Comparing the pictures in the booklet to those of the previous album it seems like it is all the same people, but who knows. They do bother to list the Gruesome Twosome, Kurt Bloch and Scott McCaughey, as producers, probably as recompense in place of greenbacks.
As to the music, the intervening years has brought a bit more refinement: sweeter vocals, soaring & more intricate harmonies, less riffing/more leads with a jangle propensity, and the occasional rootsy tang via a bit of slide, banjo and/or mandolin. And throughout are sprinkled little quotes/signposts, which I like to think is just for those of without a life.
For instance the first number, The Dress Up Girls, opens with a descending series of bass notes right out of the Move’s I Can Hear The Grass Grow. That figure recurs throughout the tune, and with the chimes, an easy going, delectable melody and those “rum-tum-tum-tum”s that won’t get out of your head… You can pull me out of the oven, I’m perfectly basted and done.
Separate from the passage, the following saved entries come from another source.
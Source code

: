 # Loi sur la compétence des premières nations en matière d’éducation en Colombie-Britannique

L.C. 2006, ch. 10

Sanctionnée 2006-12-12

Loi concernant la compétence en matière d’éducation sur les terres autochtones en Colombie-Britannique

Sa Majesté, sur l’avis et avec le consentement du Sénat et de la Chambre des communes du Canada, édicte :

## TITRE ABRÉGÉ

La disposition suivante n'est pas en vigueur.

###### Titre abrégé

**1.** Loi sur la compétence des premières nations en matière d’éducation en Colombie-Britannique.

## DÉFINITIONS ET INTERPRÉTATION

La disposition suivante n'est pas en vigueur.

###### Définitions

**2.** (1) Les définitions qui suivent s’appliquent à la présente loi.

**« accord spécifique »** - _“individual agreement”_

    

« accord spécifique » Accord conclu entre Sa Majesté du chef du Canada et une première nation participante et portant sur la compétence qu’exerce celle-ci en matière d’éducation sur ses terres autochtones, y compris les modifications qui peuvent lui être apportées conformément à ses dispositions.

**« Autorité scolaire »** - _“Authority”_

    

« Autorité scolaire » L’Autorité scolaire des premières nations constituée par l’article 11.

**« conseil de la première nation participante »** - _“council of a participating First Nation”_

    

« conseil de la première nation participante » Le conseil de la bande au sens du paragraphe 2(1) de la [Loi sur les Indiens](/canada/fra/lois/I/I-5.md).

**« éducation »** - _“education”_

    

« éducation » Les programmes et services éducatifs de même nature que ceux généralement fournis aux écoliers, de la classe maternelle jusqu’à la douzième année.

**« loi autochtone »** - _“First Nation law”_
Poor Little Lamb keys on a riff from somewhere in the Choochootrain/Velvet Crush and/or Let’s Active songbook; Candy Aquamarine ends on a brief quote from the 2nd iteration in the chorus, and title, of Rock ‘N Roll Girl [the Beat (Paul Collins)], though pluralized; and Nanny’s Caddy namechecks Good Vibrations while dipping into some Beach Boy’s style backing vocals.
But things like that are just the cherries on the top of a plethora of succulent morsels. Down one aisle you’ll find May Is October with its pathos dripping intro that breaks into jaunty, Music Hall styled verses and easy rolling choruses. Down another is the Tex-Mex-tinged lament Hand Me Down To Sleep.
In aisle 8 you’ll find the most rocking item here, Honeymoon Home, stuffed with chugging and jangling guitars, four on the floor, slurring, Jaggeresque bridge vocal, and except for the under mixed handclaps the Croatian judge would have given it a 10.